Demonstrators sing a theme song written by protesters during a singing demonstration at the Times Square shopping mall in Hong Kong on Thursday. An anonymously penned protest song, ‘Glory to Hong Kong’, has been adopted as their anthem

One woman holds a digital signboard during a demonstration in a shopping mall on Thursday to call for international attention

China denies meddling in Hong Kong and has accused the United States, Britain and others of fomenting the unrest

City leader Carrie Lam made the surprise move last week to fully scrap the loathed extradition law – but the gesture was dismissed by protesters as too little, too late.

On Friday evening, in one of the protest movement’s more surreal moments, small groups of demonstrators gathered on a housing estate where Lam was visiting, shouting ‘We want to eat mooncakes’.

Residents told local media Lam had made a brief visit to a nearby elderly home to distribute mooncakes, a dense pastry handed out during the mid-autumn festival.

Activists and analysts say the movement will only end when some of the other key demands are met such as an inquiry into the police, an amnesty for the nearly 1,400 people arrested and universal suffrage.

There is little sign of Beijing ceding to those demands or the protests abating.

Plans by demonstrators to hold rallies on Saturday and Sunday have been rejected by the police.

But previous bans have simply been ignored by the masses and clashes with police have quickly followed.

On Sunday, protesters had planned to march through the city while a separate, smaller demonstration was planned outside the British consulate in a bid to call on London to do more to protect the former colony from Beijing’s tightening grip.

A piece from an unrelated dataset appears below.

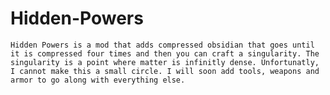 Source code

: Hidden-Powers
=======

    Hidden Powers is a mod that adds compressed obsidian that goes until it is compressed four times and then you can craft a singularity. The singularity is a point where matter is infinitly dense. Unfortunatly, I cannot make this a small circle. I will soon add tools, weapons and armor to go along with everything else.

Student groups have also called for a week-long general strike starting on 1 October, when leaders in Beijing will be celebrating the 70th anniversary of the founding of communist China.

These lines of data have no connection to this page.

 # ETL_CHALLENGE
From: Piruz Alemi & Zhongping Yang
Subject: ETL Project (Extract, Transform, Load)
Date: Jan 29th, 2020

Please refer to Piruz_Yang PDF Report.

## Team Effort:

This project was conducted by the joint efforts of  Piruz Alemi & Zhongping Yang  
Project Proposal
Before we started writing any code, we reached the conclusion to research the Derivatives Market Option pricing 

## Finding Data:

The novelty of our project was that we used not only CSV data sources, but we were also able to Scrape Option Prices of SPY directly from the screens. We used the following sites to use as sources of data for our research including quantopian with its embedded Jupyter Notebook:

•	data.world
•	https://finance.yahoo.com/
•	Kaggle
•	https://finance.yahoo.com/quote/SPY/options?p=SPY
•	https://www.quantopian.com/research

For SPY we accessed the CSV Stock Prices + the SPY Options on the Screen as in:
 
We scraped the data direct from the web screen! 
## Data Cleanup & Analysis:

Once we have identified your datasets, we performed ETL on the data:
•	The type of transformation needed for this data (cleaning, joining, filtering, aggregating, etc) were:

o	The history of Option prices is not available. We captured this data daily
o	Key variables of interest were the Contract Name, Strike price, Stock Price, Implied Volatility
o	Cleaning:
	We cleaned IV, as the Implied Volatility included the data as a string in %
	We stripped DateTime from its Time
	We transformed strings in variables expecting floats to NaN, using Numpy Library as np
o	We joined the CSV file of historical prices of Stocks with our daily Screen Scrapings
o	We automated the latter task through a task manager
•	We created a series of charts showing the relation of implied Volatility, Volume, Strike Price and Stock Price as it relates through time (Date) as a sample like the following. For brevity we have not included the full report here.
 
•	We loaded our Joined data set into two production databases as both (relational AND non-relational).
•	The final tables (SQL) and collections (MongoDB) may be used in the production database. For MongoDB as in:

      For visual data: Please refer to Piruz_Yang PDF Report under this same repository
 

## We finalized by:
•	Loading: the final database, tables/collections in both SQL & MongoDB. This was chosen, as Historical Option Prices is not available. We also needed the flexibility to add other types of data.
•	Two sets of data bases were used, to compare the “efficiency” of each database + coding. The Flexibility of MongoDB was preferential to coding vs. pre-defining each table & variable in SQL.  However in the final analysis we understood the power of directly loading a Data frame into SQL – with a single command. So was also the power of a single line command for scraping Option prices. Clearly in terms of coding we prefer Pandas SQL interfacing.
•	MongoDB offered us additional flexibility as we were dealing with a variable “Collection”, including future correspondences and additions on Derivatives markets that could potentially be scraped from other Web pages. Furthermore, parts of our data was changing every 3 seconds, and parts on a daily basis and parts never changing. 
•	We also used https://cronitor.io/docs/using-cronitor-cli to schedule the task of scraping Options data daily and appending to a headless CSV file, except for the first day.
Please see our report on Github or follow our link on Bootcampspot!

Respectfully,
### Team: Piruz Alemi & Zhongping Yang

Hong Kong Tennis Open and London musical ‘Matilda’ are called off due to protests

London West End production ‘Matilda the Musical’ (pictured) was scheduled to run from September 20 to October 20 in Hong Kong

The Hong Hong Tennis Open has been postponed, the WTA has said today.

The event was due to be held between October 5-13 on the outdoor hard courts in Victoria Park, Causeway Bay.

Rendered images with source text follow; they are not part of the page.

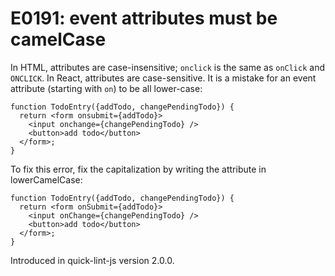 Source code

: # E0191: event attributes must be camelCase

In HTML, attributes are case-insensitive; `onclick` is the same as `onClick` and
`ONCLICK`. In React, attributes are case-sensitive. It is a mistake for an event
attribute (starting with `on`) to be all lower-case:

    function TodoEntry({addTodo, changePendingTodo}) {
      return <form onsubmit={addTodo}>
        <input onchange={changePendingTodo} />
        <button>add todo</button>
      </form>;
    }

To fix this error, fix the capitalization by writing the attribute in
lowerCamelCase:

    function TodoEntry({addTodo, changePendingTodo}) {
      return <form onSubmit={addTodo}>
        <input onChange={changePendingTodo} />
        <button>add todo</button>
      </form>;
    }

Introduced in quick-lint-js version 2.0.0.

Organisers said: ‘As the winner of the WTA International event of the year award in 2018, we strive to maintain a high standard of the event for all participants, players and the fans in particular.

‘However, after extensive discussions with our key stakeholders, we conclude that a smooth running of the tournament can be better assured at a later time.’

Lunchbox Theatrical Productions also called off a month-long run of the London West End musical ‘Matilda’ at the Hong Kong Academy for Performing Acts that was to open September 20.

‘Sadly the 14 weeks of civil unrest in Hong Kong have decimated ticket sales, and more importantly we cannot guarantee the safety and wellbeing of our international company, which comprises a large number of young children,’ CEO James Cundall said in a statement. 

He said he hopes the show can be staged next year.